:: Your instructions ::
If a line in the data below contains "Loss", copy it.

:: Data provided ::
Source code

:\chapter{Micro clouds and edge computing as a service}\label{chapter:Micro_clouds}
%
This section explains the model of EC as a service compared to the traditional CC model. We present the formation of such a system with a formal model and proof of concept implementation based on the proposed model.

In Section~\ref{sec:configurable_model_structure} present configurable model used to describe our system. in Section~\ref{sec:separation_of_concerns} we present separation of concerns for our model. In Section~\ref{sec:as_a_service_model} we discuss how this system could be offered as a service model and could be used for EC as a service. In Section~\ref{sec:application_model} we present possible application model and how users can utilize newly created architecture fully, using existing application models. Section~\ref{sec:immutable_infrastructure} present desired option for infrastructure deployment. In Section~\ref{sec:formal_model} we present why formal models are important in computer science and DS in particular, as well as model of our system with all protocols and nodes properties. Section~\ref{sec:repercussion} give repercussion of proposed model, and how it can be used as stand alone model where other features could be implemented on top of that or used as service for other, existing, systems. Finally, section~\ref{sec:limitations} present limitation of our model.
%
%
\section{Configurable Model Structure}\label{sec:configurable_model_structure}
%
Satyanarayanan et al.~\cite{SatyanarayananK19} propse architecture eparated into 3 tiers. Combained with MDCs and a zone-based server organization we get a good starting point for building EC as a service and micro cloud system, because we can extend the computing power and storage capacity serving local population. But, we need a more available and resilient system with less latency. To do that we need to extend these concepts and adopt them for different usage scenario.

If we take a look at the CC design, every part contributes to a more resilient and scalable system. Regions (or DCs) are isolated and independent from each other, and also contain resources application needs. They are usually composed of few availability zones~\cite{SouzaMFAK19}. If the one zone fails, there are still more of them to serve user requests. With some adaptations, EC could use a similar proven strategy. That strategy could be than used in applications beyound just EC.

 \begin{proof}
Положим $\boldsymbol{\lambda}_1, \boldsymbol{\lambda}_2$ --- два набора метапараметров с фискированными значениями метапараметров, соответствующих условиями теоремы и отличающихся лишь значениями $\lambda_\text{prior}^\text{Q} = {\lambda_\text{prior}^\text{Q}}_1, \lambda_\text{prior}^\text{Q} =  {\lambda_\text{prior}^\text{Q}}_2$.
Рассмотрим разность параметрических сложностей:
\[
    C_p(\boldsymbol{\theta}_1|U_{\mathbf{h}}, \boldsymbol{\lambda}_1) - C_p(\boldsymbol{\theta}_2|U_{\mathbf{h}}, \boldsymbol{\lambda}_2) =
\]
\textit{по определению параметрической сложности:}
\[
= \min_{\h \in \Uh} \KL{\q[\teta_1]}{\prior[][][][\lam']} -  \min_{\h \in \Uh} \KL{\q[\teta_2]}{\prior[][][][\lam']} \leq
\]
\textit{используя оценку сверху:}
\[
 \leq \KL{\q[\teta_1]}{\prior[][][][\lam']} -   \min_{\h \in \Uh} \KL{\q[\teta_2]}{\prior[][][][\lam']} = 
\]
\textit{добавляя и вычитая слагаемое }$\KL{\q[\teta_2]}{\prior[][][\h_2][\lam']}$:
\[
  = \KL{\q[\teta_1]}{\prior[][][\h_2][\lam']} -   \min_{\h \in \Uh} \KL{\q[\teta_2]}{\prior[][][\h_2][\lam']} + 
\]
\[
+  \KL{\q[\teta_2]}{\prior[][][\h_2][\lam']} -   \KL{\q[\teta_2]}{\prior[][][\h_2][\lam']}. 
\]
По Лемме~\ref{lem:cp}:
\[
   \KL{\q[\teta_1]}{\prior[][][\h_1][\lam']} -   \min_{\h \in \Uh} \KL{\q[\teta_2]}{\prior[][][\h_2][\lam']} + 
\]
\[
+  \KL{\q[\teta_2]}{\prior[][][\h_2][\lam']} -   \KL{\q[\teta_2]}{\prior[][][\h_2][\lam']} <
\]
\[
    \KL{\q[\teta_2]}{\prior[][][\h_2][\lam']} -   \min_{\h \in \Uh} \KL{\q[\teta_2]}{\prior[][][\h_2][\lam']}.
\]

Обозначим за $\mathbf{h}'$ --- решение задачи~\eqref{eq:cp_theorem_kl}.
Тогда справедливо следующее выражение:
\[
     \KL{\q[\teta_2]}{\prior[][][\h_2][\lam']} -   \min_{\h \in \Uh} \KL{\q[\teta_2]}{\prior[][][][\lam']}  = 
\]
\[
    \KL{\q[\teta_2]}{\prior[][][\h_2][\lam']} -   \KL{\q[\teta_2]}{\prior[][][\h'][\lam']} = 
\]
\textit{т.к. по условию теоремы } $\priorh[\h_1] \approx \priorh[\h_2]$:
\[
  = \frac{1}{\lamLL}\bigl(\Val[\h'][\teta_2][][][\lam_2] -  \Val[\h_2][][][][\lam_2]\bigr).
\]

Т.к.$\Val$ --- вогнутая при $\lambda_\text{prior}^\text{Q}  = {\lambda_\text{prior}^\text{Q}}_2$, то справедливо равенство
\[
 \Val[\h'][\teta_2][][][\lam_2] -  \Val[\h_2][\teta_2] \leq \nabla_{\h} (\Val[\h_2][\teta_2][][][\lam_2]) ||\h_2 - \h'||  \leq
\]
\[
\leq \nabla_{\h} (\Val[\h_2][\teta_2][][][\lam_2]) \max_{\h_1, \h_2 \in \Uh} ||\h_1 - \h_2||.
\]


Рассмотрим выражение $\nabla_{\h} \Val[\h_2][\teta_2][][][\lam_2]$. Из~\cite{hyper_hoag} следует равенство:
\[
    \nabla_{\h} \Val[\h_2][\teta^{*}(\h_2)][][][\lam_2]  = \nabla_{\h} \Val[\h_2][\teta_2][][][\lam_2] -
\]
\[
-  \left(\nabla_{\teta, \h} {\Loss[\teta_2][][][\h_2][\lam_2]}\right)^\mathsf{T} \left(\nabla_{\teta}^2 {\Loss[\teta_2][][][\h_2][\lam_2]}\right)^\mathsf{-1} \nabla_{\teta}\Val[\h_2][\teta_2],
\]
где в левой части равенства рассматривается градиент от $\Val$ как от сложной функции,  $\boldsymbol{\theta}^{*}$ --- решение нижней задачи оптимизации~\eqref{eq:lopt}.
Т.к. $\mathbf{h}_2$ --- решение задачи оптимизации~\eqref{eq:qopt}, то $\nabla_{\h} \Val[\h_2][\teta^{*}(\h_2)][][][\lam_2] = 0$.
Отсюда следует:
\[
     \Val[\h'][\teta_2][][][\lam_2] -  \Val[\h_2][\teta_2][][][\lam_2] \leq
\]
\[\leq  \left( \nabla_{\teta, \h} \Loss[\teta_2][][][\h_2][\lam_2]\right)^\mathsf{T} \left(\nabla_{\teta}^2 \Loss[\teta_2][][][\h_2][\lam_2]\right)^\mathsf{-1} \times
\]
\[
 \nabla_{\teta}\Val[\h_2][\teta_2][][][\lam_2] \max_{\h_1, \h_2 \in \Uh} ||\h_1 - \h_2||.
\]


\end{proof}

:: Problem solution ::
-  \left(\nabla_{\teta, \h} {\Loss[\teta_2][][][\h_2][\lam_2]}\right)^\mathsf{T} \left(\nabla_{\teta}^2 {\Loss[\teta_2][][][\h_2][\lam_2]}\right)^\mathsf{-1} \nabla_{\teta}\Val[\h_2][\teta_2],
\[\leq  \left( \nabla_{\teta, \h} \Loss[\teta_2][][][\h_2][\lam_2]\right)^\mathsf{T} \left(\nabla_{\teta}^2 \Loss[\teta_2][][][\h_2][\lam_2]\right)^\mathsf{-1} \times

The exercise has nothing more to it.